Nous remontâmes l’Hudson pendant une sombre mais belle soirée. L’air était complétement calme ; de temps à autre un bateau à vapeur tonnant, aux cheminées flamboyantes, venait à nous ; la rivière était d’un calme extraordinaire. Çà et là de petites lumières rouges apparaissaient sur les ombres noires projetées par les hautes montagnes du rivage. « Ces lumières proviennent des cabanes où habitent les ouvriers du chemin de fer, me dit Downing. — Vous vous trompez, répliquai-je, ce sont de petits nains qui regardent à travers le roc et ouvrent les lucarnes de leurs salles dans la montagne. Nous savons cela, nous autres Scandinaves ! » Downing sourit, et mon explication fut adoptée.

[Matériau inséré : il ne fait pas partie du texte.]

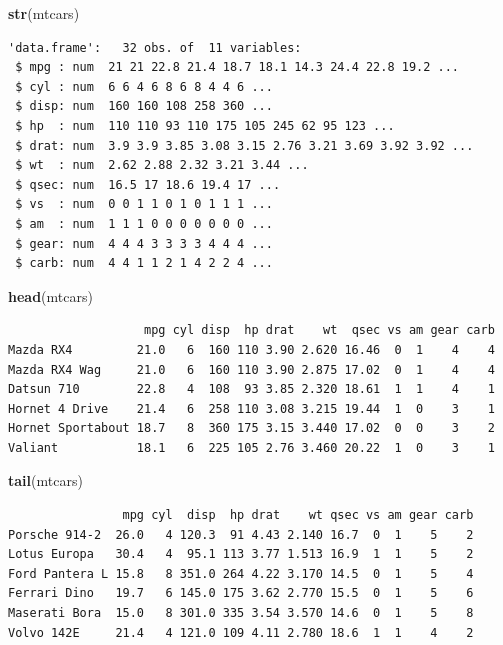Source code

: \documentclass[
]{book}
\newenvironment{Shaded}{\begin{snugshade}}{\end{snugshade}}
\newcommand{\KeywordTok}[1]{\textcolor[rgb]{0.13,0.29,0.53}{\textbf{#1}}}
\newcommand{\NormalTok}[1]{#1}
\begin{document}
\begin{Shaded}
\begin{Highlighting}[]
\KeywordTok{str}\NormalTok{(mtcars)}
\end{Highlighting}
\end{Shaded}

\begin{verbatim}
'data.frame':	32 obs. of  11 variables:
 $ mpg : num  21 21 22.8 21.4 18.7 18.1 14.3 24.4 22.8 19.2 ...
 $ cyl : num  6 6 4 6 8 6 8 4 4 6 ...
 $ disp: num  160 160 108 258 360 ...
 $ hp  : num  110 110 93 110 175 105 245 62 95 123 ...
 $ drat: num  3.9 3.9 3.85 3.08 3.15 2.76 3.21 3.69 3.92 3.92 ...
 $ wt  : num  2.62 2.88 2.32 3.21 3.44 ...
 $ qsec: num  16.5 17 18.6 19.4 17 ...
 $ vs  : num  0 0 1 1 0 1 0 1 1 1 ...
 $ am  : num  1 1 1 0 0 0 0 0 0 0 ...
 $ gear: num  4 4 4 3 3 3 3 4 4 4 ...
 $ carb: num  4 4 1 1 2 1 4 2 2 4 ...
\end{verbatim}

\begin{Shaded}
\begin{Highlighting}[]
\KeywordTok{head}\NormalTok{(mtcars)}
\end{Highlighting}
\end{Shaded}

\begin{verbatim}
                   mpg cyl disp  hp drat    wt  qsec vs am gear carb
Mazda RX4         21.0   6  160 110 3.90 2.620 16.46  0  1    4    4
Mazda RX4 Wag     21.0   6  160 110 3.90 2.875 17.02  0  1    4    4
Datsun 710        22.8   4  108  93 3.85 2.320 18.61  1  1    4    1
Hornet 4 Drive    21.4   6  258 110 3.08 3.215 19.44  1  0    3    1
Hornet Sportabout 18.7   8  360 175 3.15 3.440 17.02  0  0    3    2
Valiant           18.1   6  225 105 2.76 3.460 20.22  1  0    3    1
\end{verbatim}

\begin{Shaded}
\begin{Highlighting}[]
\KeywordTok{tail}\NormalTok{(mtcars)}
\end{Highlighting}
\end{Shaded}

\begin{verbatim}
                mpg cyl  disp  hp drat    wt qsec vs am gear carb
Porsche 914-2  26.0   4 120.3  91 4.43 2.140 16.7  0  1    5    2
Lotus Europa   30.4   4  95.1 113 3.77 1.513 16.9  1  1    5    2
Ford Pantera L 15.8   8 351.0 264 4.22 3.170 14.5  0  1    5    4
Ferrari Dino   19.7   6 145.0 175 3.62 2.770 15.5  0  1    5    6
Maserati Bora  15.0   8 301.0 335 3.54 3.570 14.6  0  1    5    8
Volvo 142E     21.4   4 121.0 109 4.11 2.780 18.6  1  1    4    2
\end{verbatim}
\end{document}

Ce que je pourrais regretter, si je songeais à regretter quelque chose ici, où il y a si grande abondance de vie, ce serait la vie des fables et des légendes que l’on rencontre partout en Suède. Elle fait de notre pays une terre poétique, dont les montagnes, les forêts, le sol, le bord des rivières et des lacs sont pleins de runes symboliques[1] ;

  1. Sorte de caractères dont se servaient les Scandinaves antiques. (Tr.)